> _Task to carry out_
Look through the listing below and count the lines holding "내부에서". Reply with the number alone.

- Opening Delimiter -

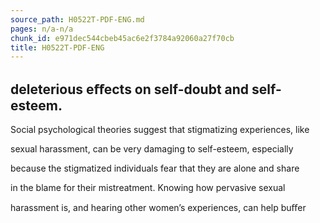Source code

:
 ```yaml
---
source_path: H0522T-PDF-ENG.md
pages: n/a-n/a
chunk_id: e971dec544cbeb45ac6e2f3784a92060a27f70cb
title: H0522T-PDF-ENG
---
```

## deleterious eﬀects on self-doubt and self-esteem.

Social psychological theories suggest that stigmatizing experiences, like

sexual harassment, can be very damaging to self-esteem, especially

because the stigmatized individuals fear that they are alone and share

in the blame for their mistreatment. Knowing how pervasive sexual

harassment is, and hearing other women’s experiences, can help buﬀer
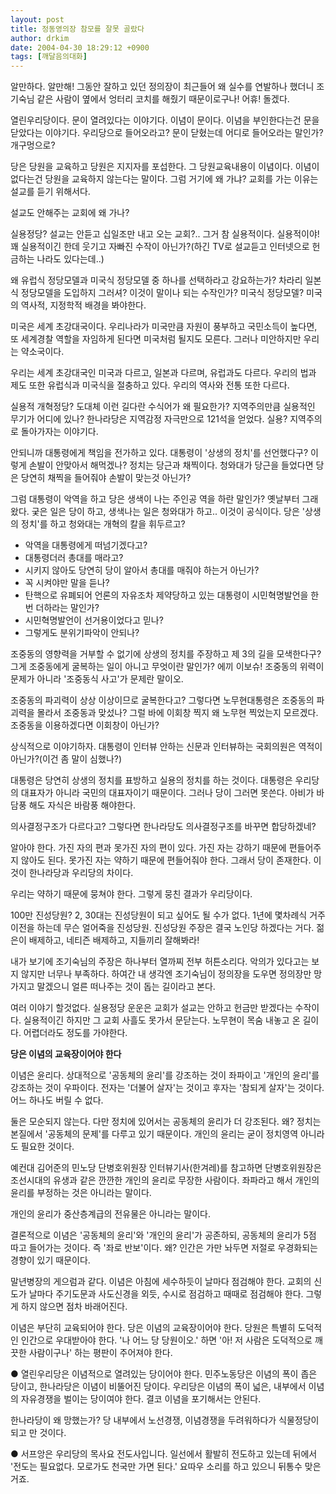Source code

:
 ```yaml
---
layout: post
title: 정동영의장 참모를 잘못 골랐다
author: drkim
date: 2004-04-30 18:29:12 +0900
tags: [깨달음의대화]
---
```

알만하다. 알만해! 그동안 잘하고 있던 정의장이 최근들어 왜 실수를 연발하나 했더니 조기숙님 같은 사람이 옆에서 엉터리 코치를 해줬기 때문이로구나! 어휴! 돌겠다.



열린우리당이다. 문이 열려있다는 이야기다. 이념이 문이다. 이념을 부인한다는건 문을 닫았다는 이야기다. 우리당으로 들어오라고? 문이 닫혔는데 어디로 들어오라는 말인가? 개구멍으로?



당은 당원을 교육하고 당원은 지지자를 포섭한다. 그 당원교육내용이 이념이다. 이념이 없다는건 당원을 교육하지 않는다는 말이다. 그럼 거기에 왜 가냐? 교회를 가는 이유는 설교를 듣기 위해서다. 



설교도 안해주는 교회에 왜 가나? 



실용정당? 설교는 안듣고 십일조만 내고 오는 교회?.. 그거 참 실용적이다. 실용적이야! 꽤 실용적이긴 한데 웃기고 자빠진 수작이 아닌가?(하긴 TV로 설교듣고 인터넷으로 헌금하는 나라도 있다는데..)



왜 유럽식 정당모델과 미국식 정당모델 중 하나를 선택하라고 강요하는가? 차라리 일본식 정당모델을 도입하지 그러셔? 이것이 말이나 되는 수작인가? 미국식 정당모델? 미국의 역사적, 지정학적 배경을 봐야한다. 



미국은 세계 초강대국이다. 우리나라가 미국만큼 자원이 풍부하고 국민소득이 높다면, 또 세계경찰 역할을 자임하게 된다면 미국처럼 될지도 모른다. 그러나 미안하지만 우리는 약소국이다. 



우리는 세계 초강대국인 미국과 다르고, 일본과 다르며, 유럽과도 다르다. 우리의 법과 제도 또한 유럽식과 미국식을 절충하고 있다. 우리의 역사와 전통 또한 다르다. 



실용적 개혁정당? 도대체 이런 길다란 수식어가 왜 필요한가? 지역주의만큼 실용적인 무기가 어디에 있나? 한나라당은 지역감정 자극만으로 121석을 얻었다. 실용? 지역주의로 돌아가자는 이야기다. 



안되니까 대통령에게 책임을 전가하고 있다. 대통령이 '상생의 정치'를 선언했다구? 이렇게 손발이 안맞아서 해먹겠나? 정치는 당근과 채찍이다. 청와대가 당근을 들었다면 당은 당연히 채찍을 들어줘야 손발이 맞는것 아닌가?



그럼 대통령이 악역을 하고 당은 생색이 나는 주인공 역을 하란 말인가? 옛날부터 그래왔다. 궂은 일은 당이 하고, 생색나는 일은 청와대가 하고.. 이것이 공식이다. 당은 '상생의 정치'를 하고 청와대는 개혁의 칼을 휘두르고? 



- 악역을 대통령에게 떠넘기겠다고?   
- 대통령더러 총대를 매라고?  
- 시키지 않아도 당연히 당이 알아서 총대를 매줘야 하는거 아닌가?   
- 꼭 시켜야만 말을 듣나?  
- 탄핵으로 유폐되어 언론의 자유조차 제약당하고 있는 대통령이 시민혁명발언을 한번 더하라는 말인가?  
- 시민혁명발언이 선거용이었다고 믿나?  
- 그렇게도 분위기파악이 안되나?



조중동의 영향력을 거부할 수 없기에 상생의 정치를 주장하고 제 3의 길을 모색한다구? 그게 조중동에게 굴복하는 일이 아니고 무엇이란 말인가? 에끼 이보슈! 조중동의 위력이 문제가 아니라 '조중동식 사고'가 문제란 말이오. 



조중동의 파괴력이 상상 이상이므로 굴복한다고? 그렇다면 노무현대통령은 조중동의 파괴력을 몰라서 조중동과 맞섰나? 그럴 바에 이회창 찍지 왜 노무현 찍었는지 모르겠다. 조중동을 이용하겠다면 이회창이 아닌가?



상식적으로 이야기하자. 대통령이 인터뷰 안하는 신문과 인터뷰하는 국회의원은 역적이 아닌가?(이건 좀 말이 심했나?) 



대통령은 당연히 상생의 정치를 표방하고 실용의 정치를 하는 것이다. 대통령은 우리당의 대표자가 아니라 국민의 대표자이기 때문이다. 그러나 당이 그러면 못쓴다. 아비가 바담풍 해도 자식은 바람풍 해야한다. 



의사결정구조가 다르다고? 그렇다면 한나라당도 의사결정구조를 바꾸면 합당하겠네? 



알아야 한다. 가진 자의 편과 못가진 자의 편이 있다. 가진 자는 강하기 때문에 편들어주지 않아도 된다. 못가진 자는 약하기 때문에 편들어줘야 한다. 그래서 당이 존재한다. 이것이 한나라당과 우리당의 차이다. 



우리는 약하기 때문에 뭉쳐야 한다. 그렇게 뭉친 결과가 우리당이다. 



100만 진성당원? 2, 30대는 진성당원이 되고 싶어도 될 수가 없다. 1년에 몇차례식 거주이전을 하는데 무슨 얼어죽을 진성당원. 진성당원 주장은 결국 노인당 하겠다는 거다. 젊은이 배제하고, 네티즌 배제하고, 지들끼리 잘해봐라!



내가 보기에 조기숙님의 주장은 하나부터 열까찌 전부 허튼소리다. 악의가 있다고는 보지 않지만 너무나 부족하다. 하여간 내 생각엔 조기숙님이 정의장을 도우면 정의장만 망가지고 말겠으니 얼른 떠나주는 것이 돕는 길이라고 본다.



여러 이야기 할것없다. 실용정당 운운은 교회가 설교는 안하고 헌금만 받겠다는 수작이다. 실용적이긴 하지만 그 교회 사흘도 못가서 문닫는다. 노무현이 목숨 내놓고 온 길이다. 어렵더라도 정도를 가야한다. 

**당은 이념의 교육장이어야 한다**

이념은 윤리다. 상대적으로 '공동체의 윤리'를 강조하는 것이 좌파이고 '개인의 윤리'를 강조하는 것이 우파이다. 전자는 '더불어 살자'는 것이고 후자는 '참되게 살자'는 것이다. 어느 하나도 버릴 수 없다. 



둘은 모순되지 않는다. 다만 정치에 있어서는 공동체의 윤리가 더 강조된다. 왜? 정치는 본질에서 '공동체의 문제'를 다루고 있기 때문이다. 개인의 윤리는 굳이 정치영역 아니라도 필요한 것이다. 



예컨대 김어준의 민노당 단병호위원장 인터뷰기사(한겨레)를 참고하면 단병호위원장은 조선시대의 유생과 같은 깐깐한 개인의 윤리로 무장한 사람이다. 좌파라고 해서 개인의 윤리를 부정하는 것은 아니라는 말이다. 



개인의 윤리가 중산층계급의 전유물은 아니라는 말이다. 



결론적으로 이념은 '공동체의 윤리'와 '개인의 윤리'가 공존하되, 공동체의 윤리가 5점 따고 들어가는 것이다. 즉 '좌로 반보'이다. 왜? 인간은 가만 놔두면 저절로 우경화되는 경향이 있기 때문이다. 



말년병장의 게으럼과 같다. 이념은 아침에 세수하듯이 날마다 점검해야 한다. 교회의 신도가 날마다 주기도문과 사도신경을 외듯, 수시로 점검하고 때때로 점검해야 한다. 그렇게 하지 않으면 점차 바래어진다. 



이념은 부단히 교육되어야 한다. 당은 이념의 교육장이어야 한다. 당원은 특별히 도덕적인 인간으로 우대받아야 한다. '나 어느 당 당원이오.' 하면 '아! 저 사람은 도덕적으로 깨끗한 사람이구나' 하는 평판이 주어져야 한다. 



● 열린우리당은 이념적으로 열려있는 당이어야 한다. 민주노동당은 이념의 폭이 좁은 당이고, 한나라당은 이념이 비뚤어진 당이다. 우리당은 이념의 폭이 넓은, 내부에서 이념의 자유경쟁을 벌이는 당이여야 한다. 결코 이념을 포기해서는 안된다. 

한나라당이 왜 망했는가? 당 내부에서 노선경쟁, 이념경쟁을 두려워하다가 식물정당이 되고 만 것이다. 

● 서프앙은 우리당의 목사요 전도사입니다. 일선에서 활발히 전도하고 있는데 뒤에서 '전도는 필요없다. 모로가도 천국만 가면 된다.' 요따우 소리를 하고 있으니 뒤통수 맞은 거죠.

- Closing Delimiter -

> _Result for this exercise_
2